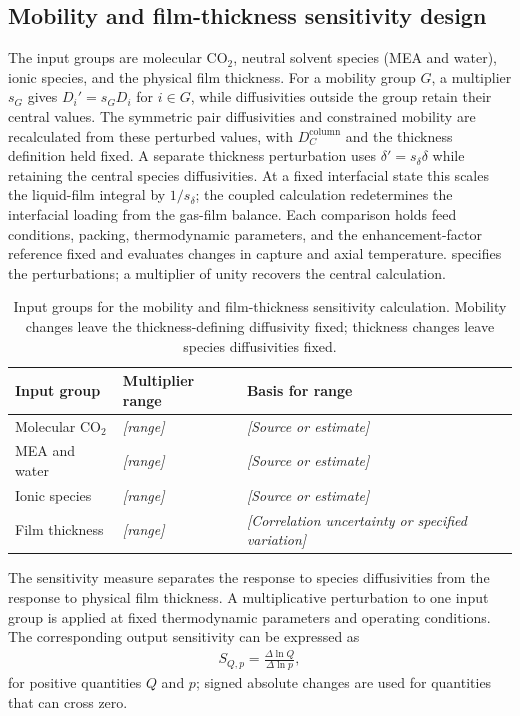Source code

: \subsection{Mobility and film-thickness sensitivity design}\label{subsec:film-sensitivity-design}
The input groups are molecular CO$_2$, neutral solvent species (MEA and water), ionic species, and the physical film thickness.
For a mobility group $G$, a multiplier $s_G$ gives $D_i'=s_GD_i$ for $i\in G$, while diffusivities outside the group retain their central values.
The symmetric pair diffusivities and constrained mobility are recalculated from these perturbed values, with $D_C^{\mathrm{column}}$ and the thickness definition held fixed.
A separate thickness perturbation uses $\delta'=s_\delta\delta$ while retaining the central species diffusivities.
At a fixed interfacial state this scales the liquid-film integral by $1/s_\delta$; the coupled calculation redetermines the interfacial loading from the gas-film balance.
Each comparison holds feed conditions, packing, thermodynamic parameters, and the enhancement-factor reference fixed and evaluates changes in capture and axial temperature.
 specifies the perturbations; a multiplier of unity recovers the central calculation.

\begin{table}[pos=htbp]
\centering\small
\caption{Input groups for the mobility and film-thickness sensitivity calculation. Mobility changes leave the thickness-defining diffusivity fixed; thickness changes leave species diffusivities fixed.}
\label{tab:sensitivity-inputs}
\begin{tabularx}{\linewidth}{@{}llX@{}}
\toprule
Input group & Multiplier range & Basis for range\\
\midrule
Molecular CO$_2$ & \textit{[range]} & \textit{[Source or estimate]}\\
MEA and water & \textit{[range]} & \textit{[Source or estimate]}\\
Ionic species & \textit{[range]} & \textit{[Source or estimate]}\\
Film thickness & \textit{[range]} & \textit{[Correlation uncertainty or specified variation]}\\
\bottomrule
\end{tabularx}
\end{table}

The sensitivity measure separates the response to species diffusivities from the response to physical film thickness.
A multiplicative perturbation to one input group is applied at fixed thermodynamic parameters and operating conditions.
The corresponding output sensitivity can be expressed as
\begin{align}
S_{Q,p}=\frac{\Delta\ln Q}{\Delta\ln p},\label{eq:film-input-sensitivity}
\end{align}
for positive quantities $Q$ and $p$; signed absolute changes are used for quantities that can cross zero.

+===+

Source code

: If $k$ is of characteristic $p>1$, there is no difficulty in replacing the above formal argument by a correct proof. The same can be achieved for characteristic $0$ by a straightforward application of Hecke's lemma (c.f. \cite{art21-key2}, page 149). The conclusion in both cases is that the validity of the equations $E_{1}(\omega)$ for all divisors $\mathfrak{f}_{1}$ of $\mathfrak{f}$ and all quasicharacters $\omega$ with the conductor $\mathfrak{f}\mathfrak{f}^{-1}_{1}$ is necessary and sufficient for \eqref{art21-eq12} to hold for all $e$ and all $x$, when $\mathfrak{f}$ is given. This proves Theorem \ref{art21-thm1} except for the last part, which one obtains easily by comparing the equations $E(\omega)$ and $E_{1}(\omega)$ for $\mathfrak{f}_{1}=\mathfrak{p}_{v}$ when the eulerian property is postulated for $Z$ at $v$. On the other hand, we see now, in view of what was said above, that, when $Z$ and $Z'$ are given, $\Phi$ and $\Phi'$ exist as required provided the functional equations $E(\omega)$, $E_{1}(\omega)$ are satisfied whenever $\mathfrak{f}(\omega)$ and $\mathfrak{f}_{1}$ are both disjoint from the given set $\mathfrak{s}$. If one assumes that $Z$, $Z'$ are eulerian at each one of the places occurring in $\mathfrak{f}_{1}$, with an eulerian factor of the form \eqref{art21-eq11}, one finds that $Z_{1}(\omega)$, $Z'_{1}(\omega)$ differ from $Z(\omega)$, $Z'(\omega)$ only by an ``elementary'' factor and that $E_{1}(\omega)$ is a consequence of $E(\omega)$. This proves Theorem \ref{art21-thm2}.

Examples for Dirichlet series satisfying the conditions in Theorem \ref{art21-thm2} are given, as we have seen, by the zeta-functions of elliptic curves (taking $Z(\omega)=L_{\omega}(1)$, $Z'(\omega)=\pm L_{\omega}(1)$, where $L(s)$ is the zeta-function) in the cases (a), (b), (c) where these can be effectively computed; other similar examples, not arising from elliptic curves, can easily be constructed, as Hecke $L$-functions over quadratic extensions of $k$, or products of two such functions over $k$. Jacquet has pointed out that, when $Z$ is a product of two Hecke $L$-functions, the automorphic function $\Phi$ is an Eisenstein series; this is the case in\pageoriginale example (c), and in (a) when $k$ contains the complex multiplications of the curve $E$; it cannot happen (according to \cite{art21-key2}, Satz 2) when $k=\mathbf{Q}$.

+===+

> [ACTION ITEM]
Copy, from the lines above, each one that holds "groups".

> [WRITTEN SOLUTION]
The input groups are molecular CO$_2$, neutral solvent species (MEA and water), ionic species, and the physical film thickness.
\caption{Input groups for the mobility and film-thickness sensitivity calculation. Mobility changes leave the thickness-defining diffusivity fixed; thickness changes leave species diffusivities fixed.}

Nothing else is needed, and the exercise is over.